Work item: Could you retype exactly the lines below between the one holding "States | 2791 hrs |" and the one holding "3. Run generate_tsv_v2.py", inclusive, leaving out any pictures?

Exercise materials:
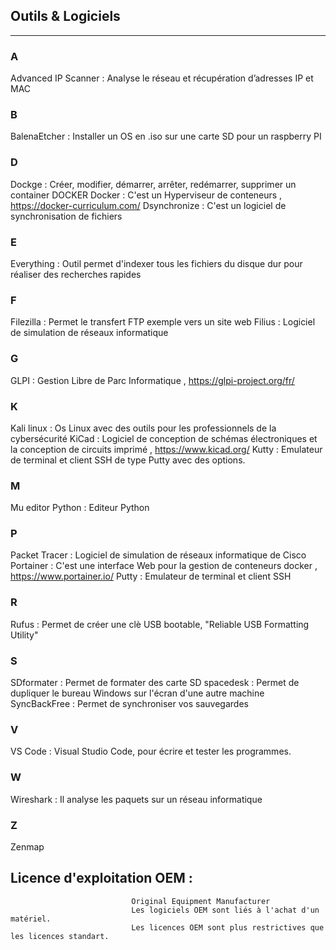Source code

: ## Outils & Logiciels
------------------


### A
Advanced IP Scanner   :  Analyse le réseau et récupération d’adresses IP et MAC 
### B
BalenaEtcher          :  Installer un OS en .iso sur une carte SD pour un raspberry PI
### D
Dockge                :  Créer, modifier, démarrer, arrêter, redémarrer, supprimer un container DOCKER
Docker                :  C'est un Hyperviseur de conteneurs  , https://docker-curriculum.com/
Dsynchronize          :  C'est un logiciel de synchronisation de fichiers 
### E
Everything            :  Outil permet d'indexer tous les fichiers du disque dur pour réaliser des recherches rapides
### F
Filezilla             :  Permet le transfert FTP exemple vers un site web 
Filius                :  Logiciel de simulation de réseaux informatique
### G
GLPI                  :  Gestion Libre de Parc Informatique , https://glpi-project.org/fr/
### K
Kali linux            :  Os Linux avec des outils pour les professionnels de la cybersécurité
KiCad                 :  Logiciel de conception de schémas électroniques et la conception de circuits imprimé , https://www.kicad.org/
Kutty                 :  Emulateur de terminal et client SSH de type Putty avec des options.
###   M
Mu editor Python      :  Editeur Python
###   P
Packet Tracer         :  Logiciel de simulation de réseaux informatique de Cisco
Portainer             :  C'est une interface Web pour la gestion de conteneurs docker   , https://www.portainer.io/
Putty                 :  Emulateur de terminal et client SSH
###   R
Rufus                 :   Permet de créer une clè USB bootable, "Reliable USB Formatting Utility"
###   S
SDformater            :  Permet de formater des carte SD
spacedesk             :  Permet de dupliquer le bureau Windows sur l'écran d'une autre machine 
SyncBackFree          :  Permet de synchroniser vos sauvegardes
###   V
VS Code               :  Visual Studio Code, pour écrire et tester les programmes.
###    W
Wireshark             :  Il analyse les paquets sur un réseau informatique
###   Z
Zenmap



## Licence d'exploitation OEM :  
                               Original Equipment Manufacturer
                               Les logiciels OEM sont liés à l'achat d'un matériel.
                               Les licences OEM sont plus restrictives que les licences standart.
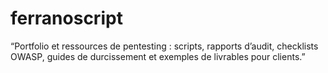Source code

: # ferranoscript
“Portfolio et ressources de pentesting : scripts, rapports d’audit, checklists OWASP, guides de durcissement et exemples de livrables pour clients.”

==

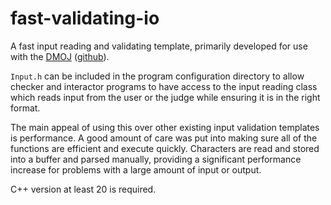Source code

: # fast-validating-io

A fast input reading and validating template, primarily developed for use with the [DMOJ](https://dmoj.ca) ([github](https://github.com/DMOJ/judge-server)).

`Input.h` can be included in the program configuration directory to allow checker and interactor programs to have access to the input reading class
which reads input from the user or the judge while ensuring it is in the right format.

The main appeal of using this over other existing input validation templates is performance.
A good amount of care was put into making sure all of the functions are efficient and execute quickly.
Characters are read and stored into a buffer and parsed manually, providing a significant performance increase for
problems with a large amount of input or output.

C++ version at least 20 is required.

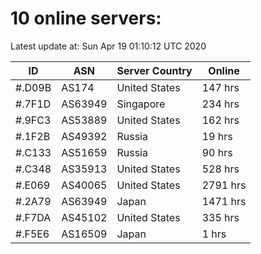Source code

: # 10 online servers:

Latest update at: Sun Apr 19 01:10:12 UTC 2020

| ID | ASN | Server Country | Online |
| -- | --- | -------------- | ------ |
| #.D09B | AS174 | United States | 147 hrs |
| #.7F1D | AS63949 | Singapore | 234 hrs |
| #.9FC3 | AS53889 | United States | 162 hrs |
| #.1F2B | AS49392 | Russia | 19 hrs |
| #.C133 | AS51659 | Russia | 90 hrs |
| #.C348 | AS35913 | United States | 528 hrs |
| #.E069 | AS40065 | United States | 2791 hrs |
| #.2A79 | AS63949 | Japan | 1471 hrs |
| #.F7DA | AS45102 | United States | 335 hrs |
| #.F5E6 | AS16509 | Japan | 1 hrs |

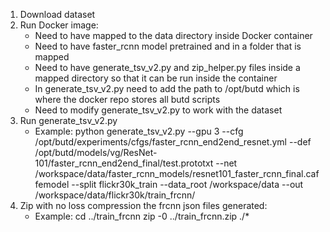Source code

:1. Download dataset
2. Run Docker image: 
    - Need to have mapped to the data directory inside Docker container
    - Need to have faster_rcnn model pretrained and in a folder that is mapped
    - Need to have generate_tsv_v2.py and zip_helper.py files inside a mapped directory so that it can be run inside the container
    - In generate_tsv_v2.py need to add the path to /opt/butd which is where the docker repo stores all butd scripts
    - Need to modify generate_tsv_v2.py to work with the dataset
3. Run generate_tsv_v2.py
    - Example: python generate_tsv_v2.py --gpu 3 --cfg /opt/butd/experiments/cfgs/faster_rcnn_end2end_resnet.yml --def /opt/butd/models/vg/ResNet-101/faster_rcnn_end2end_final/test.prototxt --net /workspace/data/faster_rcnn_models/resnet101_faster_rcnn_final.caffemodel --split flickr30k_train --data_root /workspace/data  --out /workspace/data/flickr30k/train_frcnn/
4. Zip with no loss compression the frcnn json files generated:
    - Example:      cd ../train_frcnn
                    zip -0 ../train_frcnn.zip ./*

* * *

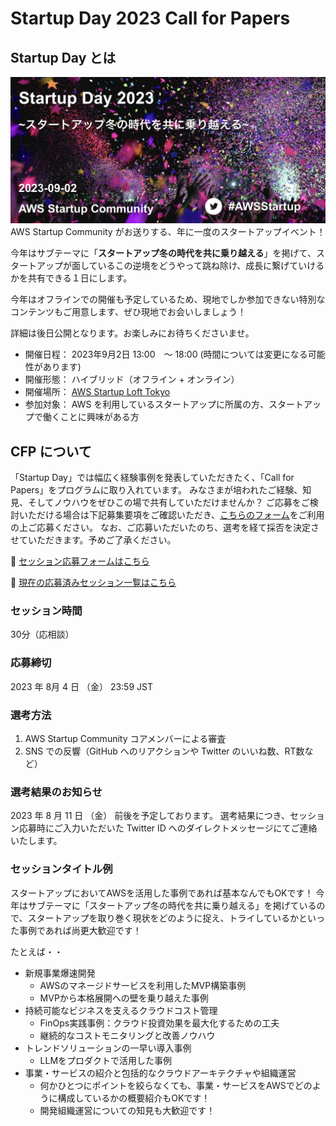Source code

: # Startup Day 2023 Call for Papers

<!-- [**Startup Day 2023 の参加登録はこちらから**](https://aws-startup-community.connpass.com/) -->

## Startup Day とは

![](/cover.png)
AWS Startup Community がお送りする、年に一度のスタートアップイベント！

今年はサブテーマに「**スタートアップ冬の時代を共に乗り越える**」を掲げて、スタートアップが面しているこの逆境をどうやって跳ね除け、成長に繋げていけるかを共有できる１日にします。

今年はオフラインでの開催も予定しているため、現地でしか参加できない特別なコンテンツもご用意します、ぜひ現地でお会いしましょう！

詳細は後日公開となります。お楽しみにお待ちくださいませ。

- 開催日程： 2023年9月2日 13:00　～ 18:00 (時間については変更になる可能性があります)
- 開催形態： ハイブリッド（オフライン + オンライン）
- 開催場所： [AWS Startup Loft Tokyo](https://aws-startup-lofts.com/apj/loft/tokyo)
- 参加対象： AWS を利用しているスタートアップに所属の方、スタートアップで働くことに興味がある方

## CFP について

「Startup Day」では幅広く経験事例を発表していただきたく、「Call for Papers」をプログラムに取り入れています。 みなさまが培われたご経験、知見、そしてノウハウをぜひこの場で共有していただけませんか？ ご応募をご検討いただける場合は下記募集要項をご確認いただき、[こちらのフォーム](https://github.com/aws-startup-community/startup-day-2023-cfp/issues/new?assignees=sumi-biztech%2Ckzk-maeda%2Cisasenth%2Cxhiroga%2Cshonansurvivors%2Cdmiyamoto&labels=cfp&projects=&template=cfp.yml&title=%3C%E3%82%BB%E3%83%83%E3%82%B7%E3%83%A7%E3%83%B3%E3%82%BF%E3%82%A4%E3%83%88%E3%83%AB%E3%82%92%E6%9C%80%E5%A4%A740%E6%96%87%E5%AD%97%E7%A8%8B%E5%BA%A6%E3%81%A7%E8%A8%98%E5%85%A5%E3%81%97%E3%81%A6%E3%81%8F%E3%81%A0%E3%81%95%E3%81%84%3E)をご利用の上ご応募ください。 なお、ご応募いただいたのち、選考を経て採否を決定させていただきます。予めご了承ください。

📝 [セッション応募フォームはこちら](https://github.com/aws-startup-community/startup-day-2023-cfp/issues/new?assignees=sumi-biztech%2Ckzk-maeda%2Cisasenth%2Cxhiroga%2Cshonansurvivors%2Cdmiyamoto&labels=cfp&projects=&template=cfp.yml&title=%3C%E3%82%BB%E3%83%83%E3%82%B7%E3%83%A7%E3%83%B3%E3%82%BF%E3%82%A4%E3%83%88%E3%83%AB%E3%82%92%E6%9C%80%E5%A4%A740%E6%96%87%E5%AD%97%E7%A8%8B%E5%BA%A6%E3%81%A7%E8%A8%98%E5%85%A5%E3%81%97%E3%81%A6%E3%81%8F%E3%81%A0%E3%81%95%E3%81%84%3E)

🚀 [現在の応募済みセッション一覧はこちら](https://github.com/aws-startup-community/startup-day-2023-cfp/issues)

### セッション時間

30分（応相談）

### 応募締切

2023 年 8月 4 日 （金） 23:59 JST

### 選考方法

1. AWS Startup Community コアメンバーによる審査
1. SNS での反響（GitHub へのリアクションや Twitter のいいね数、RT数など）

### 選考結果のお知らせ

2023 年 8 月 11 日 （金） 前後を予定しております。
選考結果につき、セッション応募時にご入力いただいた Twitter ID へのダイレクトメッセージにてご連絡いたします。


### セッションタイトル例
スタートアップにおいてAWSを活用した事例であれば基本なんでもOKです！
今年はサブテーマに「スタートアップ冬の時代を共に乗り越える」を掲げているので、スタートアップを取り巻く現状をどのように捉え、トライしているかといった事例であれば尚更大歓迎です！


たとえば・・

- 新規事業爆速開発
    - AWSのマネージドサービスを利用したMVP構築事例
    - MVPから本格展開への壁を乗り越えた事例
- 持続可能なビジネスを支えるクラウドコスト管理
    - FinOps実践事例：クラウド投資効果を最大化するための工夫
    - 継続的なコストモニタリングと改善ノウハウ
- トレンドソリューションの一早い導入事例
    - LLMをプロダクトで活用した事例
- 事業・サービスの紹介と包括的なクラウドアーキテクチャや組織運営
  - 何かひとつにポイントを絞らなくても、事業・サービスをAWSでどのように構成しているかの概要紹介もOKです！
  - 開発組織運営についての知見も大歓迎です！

Solution to this task:
| #.E069 | AS40065 | United States | 2791 hrs |
| #.2A79 | AS63949 | Japan | 1471 hrs |
| #.F7DA | AS45102 | United States | 335 hrs |
| #.F5E6 | AS16509 | Japan | 1 hrs |

Source code

:1. Download dataset
2. Run Docker image: 
    - Need to have mapped to the data directory inside Docker container
    - Need to have faster_rcnn model pretrained and in a folder that is mapped
    - Need to have generate_tsv_v2.py and zip_helper.py files inside a mapped directory so that it can be run inside the container
    - In generate_tsv_v2.py need to add the path to /opt/butd which is where the docker repo stores all butd scripts
    - Need to modify generate_tsv_v2.py to work with the dataset
3. Run generate_tsv_v2.py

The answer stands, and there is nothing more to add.